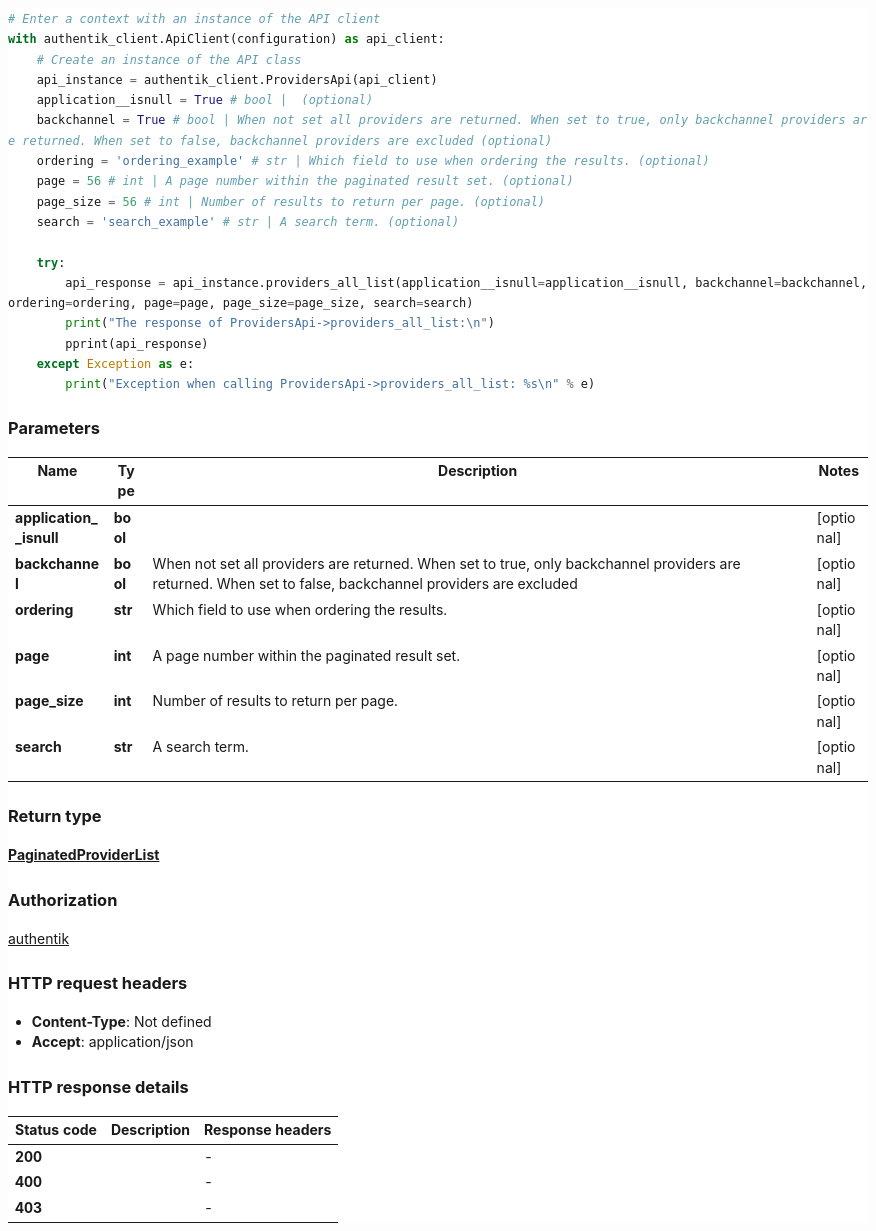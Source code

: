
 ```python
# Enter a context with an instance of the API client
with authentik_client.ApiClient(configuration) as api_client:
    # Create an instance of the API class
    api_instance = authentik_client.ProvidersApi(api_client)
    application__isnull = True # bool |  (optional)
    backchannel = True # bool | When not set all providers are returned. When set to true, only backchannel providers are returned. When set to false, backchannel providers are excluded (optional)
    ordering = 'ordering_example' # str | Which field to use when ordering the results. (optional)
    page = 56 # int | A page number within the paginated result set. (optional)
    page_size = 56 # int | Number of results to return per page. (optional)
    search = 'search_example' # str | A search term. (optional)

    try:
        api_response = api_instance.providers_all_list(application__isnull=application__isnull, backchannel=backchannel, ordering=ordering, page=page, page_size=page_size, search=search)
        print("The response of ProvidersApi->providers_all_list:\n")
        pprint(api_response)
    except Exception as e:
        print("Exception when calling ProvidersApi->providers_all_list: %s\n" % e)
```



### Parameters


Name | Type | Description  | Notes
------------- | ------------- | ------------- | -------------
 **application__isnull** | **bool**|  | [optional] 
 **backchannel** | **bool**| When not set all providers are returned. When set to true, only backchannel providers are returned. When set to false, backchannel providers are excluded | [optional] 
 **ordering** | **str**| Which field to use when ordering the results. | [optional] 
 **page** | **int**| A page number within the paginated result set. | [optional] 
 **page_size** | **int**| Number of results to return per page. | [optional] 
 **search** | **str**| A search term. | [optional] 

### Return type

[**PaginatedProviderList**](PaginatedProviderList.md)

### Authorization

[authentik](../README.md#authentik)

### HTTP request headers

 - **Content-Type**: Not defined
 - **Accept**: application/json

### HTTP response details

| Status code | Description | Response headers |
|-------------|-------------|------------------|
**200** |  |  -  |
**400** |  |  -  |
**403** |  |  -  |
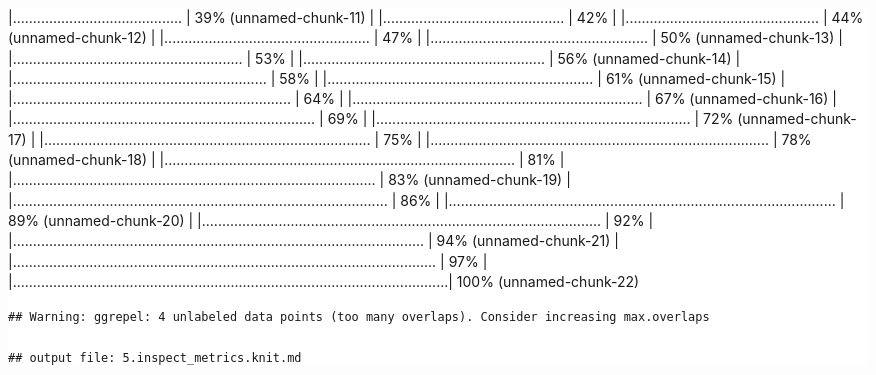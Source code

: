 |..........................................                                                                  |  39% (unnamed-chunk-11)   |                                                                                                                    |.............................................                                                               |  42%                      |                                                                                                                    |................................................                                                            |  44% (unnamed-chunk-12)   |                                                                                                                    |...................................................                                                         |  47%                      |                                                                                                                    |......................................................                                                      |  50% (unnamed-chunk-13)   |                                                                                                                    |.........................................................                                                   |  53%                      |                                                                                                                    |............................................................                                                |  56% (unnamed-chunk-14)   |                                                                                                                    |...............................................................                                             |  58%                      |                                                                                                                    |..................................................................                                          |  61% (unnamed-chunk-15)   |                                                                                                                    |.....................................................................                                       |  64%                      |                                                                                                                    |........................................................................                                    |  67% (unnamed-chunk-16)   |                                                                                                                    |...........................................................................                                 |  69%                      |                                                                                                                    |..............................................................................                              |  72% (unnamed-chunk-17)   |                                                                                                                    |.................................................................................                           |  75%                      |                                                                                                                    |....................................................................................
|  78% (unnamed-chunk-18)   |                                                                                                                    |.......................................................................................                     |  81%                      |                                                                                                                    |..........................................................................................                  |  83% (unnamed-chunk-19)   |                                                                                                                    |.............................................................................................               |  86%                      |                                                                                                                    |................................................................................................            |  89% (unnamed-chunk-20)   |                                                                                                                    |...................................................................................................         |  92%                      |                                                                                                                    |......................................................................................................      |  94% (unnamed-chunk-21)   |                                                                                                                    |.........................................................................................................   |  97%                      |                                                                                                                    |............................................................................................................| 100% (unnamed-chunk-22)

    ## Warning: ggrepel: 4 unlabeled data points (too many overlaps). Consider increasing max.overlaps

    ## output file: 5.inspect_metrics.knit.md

::::

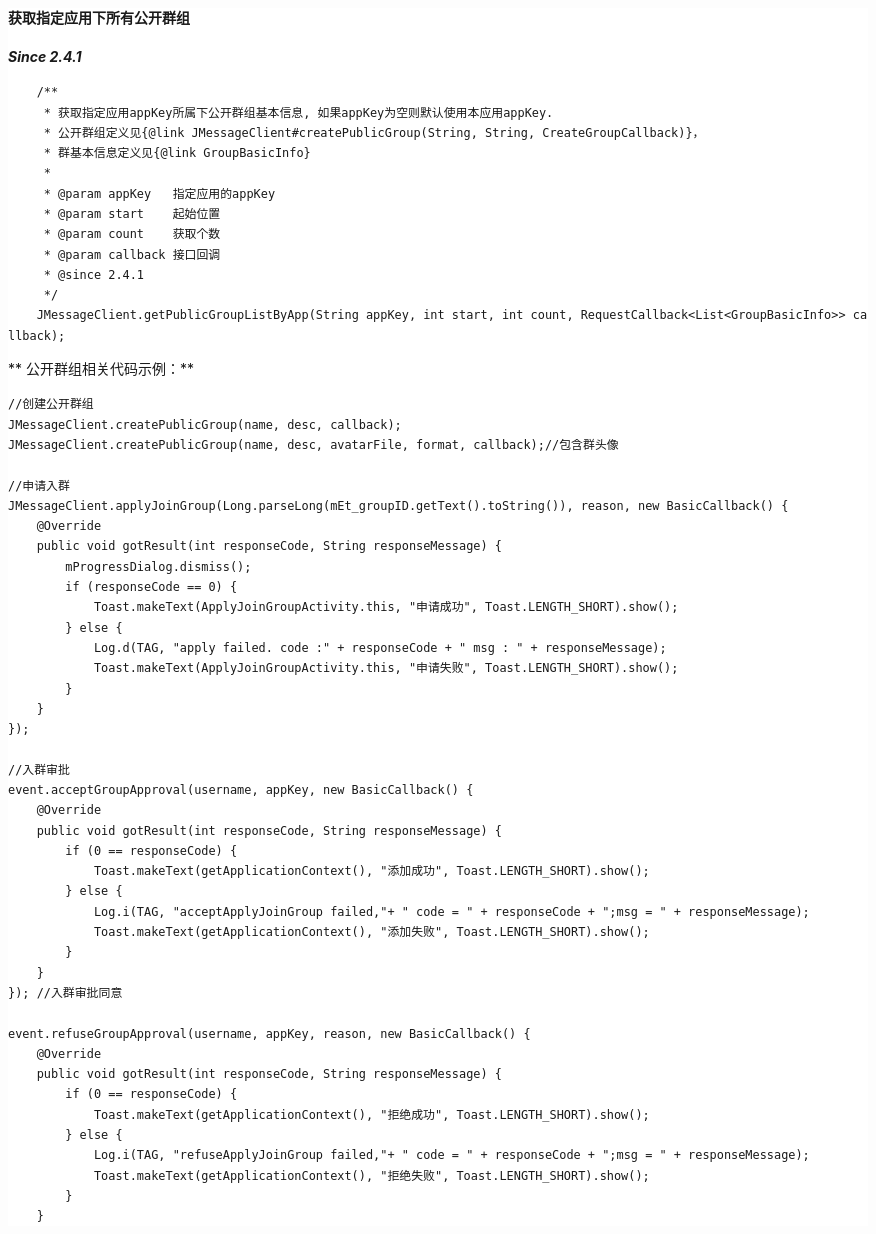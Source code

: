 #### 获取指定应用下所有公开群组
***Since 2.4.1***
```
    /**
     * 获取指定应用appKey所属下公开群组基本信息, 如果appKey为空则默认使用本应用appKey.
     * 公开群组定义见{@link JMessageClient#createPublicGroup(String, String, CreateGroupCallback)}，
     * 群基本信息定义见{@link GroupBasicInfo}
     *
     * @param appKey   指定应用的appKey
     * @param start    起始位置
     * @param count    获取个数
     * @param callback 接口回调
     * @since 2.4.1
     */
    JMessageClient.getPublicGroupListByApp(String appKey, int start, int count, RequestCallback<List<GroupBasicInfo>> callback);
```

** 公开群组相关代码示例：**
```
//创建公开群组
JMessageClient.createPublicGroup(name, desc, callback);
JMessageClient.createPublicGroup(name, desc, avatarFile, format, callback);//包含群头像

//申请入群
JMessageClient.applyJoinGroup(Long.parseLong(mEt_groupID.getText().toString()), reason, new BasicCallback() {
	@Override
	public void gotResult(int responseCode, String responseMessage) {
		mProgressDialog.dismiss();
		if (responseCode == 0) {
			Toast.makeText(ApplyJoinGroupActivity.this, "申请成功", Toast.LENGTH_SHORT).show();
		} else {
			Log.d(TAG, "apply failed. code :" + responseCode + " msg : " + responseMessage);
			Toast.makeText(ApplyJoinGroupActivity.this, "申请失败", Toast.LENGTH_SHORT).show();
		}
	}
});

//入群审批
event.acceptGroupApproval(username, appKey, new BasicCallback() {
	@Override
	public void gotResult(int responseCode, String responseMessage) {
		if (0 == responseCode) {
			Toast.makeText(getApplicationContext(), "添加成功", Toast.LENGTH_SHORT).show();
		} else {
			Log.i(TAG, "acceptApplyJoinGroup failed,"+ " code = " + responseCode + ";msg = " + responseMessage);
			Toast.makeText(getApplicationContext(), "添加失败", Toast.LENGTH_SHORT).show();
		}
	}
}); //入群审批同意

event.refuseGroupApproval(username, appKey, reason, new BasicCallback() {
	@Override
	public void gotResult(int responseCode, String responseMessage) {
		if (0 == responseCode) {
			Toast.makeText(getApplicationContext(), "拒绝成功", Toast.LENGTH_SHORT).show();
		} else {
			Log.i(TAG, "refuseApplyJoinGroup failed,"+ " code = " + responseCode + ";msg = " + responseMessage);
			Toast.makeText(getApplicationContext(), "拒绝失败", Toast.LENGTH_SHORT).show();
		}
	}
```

::::

#### TASK PROMPT
Every line in the data that holds "search" should be copied out.

#### RESULT FOR THIS TASK
    search = 'search_example' # str | A search term. (optional)
        api_response = api_instance.providers_all_list(application__isnull=application__isnull, backchannel=backchannel, ordering=ordering, page=page, page_size=page_size, search=search)
 **search** | **str**| A search term. | [optional] 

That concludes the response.